Zusammenfassung Malaria ist ein schwerwiegendes öffentliches Gesundheitsproblem in Tansania. In den vergangenen 20 Jahren hat sich ein Trend zunehmender Ausbreitung der Krankheit beobachten lassen. Eine symptomatische Hauptfolge wiederholter Malariainfektionen in Gebieten mit hohen Übertragungsraten ist Anämie in Kleinkindern. Die Malariakontrolle in Tansania umfasst sowohl präventive als auch kurative Strategien. Auf der Seite der Prävention haben sich insektizidimprägnierte Bettnetze (IIB) als vielversprechendes Instrument erwiesen. In ‚kontrollierten Versuchen’ zeigte die Verwendung von IIB eine effektive Reduzierung malariabedingter Morbidität und Mortalität. Ein erweiterter Einsatz dieser präventiven Massnahme findet derzeit in zahlreichen afrikanischen Ländern statt.

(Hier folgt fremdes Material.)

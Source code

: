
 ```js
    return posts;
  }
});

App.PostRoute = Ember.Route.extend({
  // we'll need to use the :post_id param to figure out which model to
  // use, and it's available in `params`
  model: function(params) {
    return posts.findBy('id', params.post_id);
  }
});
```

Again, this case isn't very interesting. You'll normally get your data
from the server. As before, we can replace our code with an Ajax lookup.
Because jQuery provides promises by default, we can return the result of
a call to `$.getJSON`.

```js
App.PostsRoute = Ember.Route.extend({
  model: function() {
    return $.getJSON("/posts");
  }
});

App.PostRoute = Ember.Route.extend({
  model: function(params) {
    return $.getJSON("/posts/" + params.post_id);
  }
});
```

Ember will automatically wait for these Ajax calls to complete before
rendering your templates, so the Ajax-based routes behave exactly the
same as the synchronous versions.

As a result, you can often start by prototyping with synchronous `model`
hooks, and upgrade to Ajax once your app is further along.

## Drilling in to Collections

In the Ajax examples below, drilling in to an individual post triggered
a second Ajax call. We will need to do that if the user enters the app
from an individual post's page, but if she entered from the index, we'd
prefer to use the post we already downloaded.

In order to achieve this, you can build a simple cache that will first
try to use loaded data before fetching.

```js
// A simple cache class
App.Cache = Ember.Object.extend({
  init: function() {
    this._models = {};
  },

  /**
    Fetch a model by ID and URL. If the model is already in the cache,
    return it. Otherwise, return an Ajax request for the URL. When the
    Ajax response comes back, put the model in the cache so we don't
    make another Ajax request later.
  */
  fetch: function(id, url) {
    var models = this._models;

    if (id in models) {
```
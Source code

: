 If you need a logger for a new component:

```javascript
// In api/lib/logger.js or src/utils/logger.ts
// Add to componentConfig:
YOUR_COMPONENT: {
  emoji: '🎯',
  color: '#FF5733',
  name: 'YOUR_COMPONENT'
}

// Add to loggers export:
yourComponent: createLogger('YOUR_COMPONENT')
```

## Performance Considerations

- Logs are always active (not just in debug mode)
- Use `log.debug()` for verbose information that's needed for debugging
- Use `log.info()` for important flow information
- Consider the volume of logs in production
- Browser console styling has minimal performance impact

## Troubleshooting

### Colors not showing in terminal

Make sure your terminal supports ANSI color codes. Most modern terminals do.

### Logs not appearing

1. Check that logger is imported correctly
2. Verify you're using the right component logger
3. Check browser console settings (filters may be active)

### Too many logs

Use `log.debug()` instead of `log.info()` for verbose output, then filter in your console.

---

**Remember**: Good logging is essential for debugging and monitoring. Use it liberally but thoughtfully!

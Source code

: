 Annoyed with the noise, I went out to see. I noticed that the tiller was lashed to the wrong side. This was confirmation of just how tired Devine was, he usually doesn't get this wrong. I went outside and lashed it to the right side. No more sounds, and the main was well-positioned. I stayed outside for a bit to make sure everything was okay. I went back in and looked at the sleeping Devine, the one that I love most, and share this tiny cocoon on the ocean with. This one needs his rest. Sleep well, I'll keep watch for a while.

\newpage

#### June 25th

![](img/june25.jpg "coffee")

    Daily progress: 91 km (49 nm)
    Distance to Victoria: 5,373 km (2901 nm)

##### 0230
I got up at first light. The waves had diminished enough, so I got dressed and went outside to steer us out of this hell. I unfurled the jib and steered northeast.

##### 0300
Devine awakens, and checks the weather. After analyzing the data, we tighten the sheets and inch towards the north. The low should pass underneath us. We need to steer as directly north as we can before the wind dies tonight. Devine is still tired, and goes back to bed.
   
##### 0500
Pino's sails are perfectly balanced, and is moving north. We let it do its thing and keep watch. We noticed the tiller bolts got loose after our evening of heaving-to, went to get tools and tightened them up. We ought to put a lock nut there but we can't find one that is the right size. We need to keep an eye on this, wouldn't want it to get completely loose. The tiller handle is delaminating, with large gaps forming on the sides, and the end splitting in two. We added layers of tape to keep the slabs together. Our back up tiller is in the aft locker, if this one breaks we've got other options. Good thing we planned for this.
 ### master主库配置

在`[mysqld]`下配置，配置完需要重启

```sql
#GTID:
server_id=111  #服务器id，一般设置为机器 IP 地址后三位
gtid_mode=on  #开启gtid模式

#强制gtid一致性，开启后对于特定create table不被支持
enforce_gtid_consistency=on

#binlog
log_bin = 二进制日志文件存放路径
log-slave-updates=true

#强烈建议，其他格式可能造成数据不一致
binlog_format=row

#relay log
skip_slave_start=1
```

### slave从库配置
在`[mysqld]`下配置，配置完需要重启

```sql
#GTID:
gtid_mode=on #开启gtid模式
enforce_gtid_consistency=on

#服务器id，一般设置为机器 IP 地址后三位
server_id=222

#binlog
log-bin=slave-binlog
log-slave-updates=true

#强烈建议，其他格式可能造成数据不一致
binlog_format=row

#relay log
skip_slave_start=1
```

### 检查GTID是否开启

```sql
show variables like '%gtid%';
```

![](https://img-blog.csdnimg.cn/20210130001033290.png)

Die vorliegende Arbeit zeigt die Wirkung eines grossangelegten sozialen Marketingprogramms für IIB auf Malaria Morbidität auf. Eine Serie von Studien in einer Population von 55'000 Menschen wurden hierfür durchgeführt.
Das soziale Marketingprogramm in Tansania für imprägnierte Bettnetze hatte in einem Zeitraum von 2 Jahren eine rapide Steigerung des Besitzes von Mückennetzen bei Erwachsenen (von 58 % auf 83 %) und der Nutzung bei Kindern unter zwei Jahren Lebensalter zur Folge. Als Konsequenz hieraus stieg der Gesamtmittelwert des Hämoglobinlevels (von 8,0 g/dl auf 8,9 g/dl). Die Prävalenz für Anämie sank in der Untersuchungspopulation von 45 % auf 26 %. Vergleiche zwischen Kindern, die mit und ohne imprägnierte Netze schliefen, zeigten eine Schutzwirkung der imprägnierten Netze von 63 % (95 % CI: 38 bis 77) in bezug auf die Prävalenz von Parasitämie, und 63 % (95 % CI: 27 bis 82 %) bezüglich der Anämieprävalenz (Hämoglobin 8 g/dl). Diese Ergebnisse unterstützen eine Befürwortung einer grossräumigen Einführung insektizidimprägnierter Bettnetze in Tansania.
Imprägnierte Bettnetze können jedoch das Risiko an Malaria zu erkranken nur reduzieren, nicht völlig aufheben. Folglich ist eine effektive Behandlung ebenso notwendig wie die Prävention. Chloroquine war lange Zeit ein kostengünstiges und sicher wirkendes Antimalariamedikament und es war bis vor kurzem das Medikament der Wahl in der nationalen Politik der Malariabehandlung. Es ist jedoch in Tansania mit zunehmender
Häufigkeit von Chloroquineresistenzen berichtet worden und es wurde ein Zusammenhang zwischen Spitalkonsultationen mit schwerer Malaria und Chloroquineresistenzen festgestellt.